§ THE INPUT
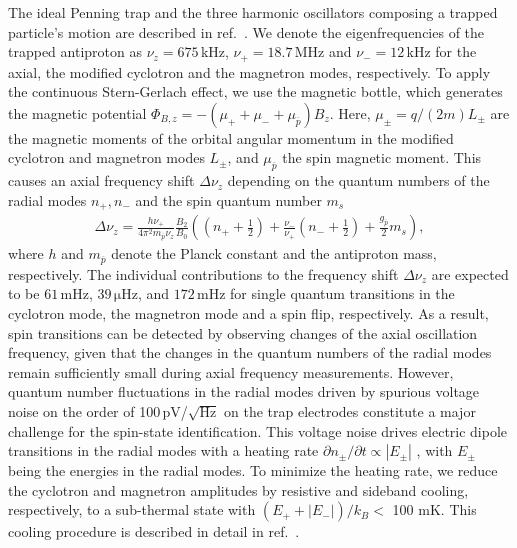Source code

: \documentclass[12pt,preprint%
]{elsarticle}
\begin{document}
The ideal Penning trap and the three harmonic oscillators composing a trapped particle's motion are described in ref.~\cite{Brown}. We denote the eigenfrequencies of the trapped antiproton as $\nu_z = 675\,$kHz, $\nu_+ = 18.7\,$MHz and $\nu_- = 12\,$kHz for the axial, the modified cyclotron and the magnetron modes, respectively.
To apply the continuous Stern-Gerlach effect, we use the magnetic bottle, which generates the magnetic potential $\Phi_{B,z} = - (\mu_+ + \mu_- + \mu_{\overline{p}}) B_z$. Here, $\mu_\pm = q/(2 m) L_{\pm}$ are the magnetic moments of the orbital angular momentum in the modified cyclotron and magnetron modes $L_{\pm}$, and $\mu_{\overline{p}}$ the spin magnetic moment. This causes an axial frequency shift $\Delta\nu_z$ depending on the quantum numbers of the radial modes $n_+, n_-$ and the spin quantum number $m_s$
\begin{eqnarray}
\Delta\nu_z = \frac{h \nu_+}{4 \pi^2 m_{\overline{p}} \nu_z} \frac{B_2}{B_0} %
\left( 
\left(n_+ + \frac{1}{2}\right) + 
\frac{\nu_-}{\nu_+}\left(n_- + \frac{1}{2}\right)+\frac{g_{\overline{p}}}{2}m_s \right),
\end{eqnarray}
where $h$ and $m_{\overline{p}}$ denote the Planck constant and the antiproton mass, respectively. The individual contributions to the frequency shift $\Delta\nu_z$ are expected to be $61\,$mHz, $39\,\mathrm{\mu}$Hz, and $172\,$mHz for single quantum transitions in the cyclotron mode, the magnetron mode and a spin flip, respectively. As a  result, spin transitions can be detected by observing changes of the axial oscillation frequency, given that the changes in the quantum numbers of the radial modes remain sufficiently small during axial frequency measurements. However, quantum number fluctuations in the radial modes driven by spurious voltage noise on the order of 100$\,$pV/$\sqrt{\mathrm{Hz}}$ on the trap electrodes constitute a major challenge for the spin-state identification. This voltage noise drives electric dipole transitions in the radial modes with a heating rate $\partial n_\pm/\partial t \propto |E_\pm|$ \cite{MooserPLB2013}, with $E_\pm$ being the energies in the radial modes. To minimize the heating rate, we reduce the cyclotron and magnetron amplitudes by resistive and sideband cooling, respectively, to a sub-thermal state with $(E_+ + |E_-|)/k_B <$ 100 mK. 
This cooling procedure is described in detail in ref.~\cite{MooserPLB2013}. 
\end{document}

--

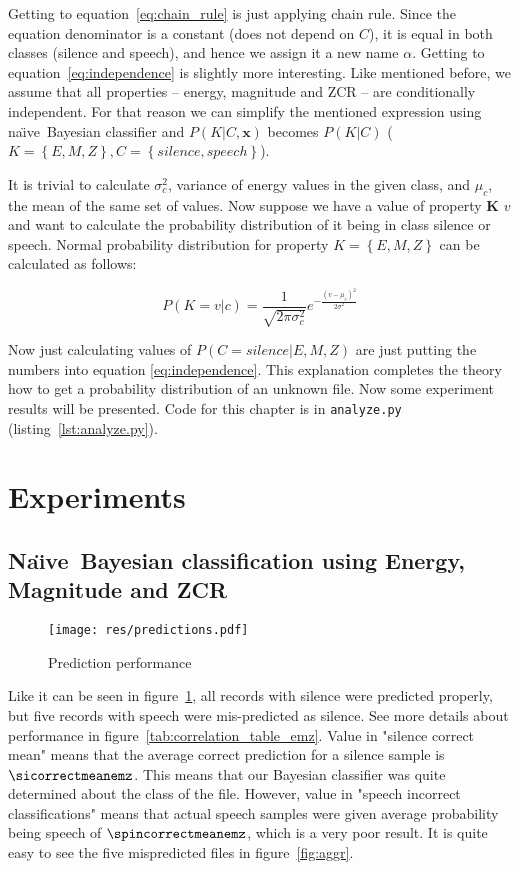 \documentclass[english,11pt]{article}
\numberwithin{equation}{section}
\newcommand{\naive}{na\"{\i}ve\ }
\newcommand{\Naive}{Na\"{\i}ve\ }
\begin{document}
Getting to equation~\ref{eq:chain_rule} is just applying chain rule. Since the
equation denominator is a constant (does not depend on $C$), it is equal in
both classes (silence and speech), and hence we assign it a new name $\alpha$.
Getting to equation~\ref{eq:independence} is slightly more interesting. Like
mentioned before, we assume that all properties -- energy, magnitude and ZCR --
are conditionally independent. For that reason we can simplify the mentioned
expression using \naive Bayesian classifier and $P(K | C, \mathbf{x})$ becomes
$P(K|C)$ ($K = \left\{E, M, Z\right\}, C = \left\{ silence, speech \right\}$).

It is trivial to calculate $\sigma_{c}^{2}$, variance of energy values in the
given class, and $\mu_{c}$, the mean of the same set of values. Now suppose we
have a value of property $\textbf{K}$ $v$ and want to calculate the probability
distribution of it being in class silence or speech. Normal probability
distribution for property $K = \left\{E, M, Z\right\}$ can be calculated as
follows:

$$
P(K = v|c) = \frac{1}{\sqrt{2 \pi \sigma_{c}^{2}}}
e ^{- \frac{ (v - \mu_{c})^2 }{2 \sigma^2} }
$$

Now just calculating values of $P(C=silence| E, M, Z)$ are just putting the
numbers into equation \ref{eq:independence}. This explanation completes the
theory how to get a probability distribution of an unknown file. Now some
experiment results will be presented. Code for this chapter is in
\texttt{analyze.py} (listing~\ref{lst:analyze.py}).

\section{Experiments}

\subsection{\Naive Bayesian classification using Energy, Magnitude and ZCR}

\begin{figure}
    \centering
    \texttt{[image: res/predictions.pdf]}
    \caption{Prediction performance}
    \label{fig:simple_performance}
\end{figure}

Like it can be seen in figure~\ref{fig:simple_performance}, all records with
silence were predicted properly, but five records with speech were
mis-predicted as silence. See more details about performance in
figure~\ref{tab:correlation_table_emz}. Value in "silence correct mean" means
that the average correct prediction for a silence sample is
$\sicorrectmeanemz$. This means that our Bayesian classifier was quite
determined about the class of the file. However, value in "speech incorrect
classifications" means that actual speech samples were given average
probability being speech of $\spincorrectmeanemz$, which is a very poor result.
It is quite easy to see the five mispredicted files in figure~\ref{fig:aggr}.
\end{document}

§ HOW TO COMPLETE THIS TASK
Search the entries above for the string "independence", and report each line where it occurs.

§ ANSWER TO THIS EXERCISE
Getting to equation~\ref{eq:independence} is slightly more interesting. Like
numbers into equation \ref{eq:independence}. This explanation completes the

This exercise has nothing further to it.